Two stories have made the news recently about the policies regarding the status of allegedly brain dead patients.
George Pickering III was declared brain dead whilst in a coma in a Texas hospital. He was valuable as an organ donor and his mother gave medics permission to harvest his organs, but his father took matters into his own hands to prevent him from being taken off of life support. Pickering made a full recovery.
That story was followed by a wider view of hospitals’ policies for determining brain death. NPR aired the story Researchers Find Lapses in Hospitals’ Policies For Determining Brian Death on All Things Considered on December 28. “A provocative study finds that hospital policies for determining brain death are surprisingly inconsistent and that many have failed to fully implement guidelines designed to minimize errors.”
Listen to the full story here. We noticed that the photos of Pickering, on life support, didn’t have EEG electrodes during his ICU stay. Continuous EEG (cEEG), can help ensure proper diagnosis of brain health, and determine appropriate cease treatment cases.
Cadwell’s Arc® EEG system is a powerful tool for the ICU. It can help save lives, and also help families know that it’s safe to let go.
Cadwell Editorial: Brain Death Protocol and Brainstem Death
- Schoobaar, Clinical Business Director
Policies for determining brain death is different in many parts of the world. In most parts of Europe, when determining brain death (as part of the organ donor protocol), an EEG is required. There are however important conditions that are to be met.
First of all, the core body temperature is to be about normal (37°C / 98.6°F). The next condition is that there is no hypotension, and the last condition is that there is to be no intoxication by barbiturates and neurodepressive agents such as Propofol and thiopental.
There conditions were set because any of them on their own could cause the EEG activity to disappear and thus lead to the incorrect conclusion of electrocerebral inactivity. The diagnosis brain death is based on this electrocerebral inactivity.
The literature has never reported a patient recovering from this clinical situation provided that the mentioned criteria were met.

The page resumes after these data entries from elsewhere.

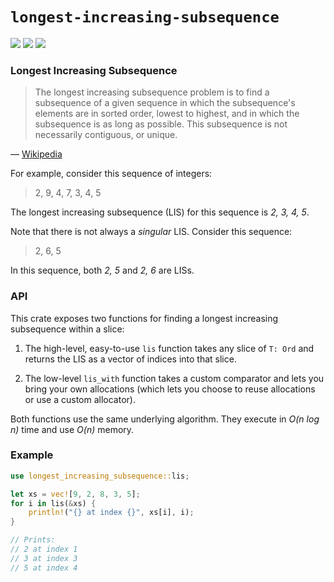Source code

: # `longest-increasing-subsequence`


[![](https://docs.rs/longest-increasing-subsequence/badge.svg)](https://docs.rs/longest-increasing-subsequence/)
[![](https://img.shields.io/crates/v/longest-increasing-subsequence.svg)](https://crates.io/crates/longest-increasing-subsequence)
[![](https://img.shields.io/crates/d/longest-increasing-subsequence.svg)](https://crates.io/crates/longest-increasing-subsequence)

### Longest Increasing Subsequence

> The longest increasing subsequence problem is to find a subsequence of a given
> sequence in which the subsequence's elements are in sorted order, lowest to
> highest, and in which the subsequence is as long as possible. This subsequence
> is not necessarily contiguous, or unique.

&mdash; [Wikipedia](https://en.wikipedia.org/wiki/Longest_increasing_subsequence)

For example, consider this sequence of integers:

> 2, 9, 4, 7, 3, 4, 5

The longest increasing subsequence (LIS) for this sequence is *2, 3, 4, 5*.

Note that there is not always a *singular* LIS. Consider this sequence:

> 2, 6, 5

In this sequence, both *2, 5* and *2, 6* are LISs.

### API

This crate exposes two functions for finding a longest increasing subsequence
within a slice:

1. The high-level, easy-to-use `lis` function takes any slice of `T: Ord` and
returns the LIS as a vector of indices into that slice.

2. The low-level `lis_with` function takes a custom comparator and lets you
bring your own allocations (which lets you choose to reuse allocations or use a
custom allocator).

Both functions use the same underlying algorithm. They execute in *O(n log n)*
time and use *O(n)* memory.

### Example

```rust
use longest_increasing_subsequence::lis;

let xs = vec![9, 2, 8, 3, 5];
for i in lis(&xs) {
    println!("{} at index {}", xs[i], i);
}

// Prints:
// 2 at index 1
// 3 at index 3
// 5 at index 4
```

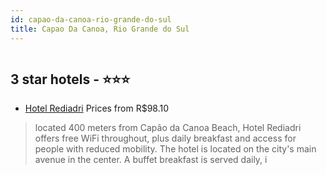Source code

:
 ```yaml
---
id: capao-da-canoa-rio-grande-do-sul
title: Capao Da Canoa, Rio Grande do Sul
---
```


<center><img src="https://novo-hu.s3.amazonaws.com/reservas/ota/prod/hotel/525824/hotel-rediadri-007-01_20200408193411.jpg" alt="" /></center>


##  3 star hotels - ⭐️⭐️⭐️

-    [Hotel Rediadri](https://us.hurb.com/hotels/capao-da-canoa/hotel-rediadri-OMN-7180?cmp=18055) Prices from R$98.10
   > located 400 meters from Capão da Canoa Beach, Hotel Rediadri offers free WiFi throughout, plus daily breakfast and access for people with reduced mobility. The hotel is located on the city's main avenue in the center.A buffet breakfast is served daily, i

The problem with this is that sometimes the necessary treatment of patients require them to be hypothermic, hypotensive or medicated at almost toxic levels. This makes it difficult to adhere to all the conditions. Also, the EEG can only record activity from the cerebral cortex and not of the subcortical structures. Therefore, theoretically, you cannot determine total brain death if you cannot measure subcortical brain activity. Because of this, some countries tend to develop alternative/additional ways to determine brain death.
One of the alternatives is to determine brainstem death. The premise is that a functionally intact brainstem is a conditio sine qua non for an intact consciousness. Therefore, proper examination of the brainstem functionality (determining depth of coma and examination of brainstem reflexes is an important way to determine the capability of the patient to regain consciousness and clinically recover from a deep coma. One must be aware that sedatives and metabolic dysregulation can interfere with the outcome of the brainstem reflex testing.
The trend is that EEG and the examination of brainstem reflexes and coma depth assessment is necessary in order to determine total brain death. In most countries in Europe EEG recording is part of the organ donation protocol and the additional brainstem death is being discussed. Some countries perform additional exams like BAEP’s to assess functionality of the brainstem and SEP’s to assess functionality of the cortico-thalamic structures. Some clinics use transcranial Doppler to determine patterns of cerebral blood flow (absence of constant diastolic flow is proof of absent cerebral perfusion) indicative for brain death.
In the USA, the donor protocol is initiated after determining brainstem death. If brainstem death is diagnosed, corroboration by EEG is not required. According to the literature, provided that all criteria are met, clinical recovery is not possible. Retrospective studies have shown that patients that have “miraculously” recovered from a brain death diagnosis have not been examined properly in terms of the criteria discussed above.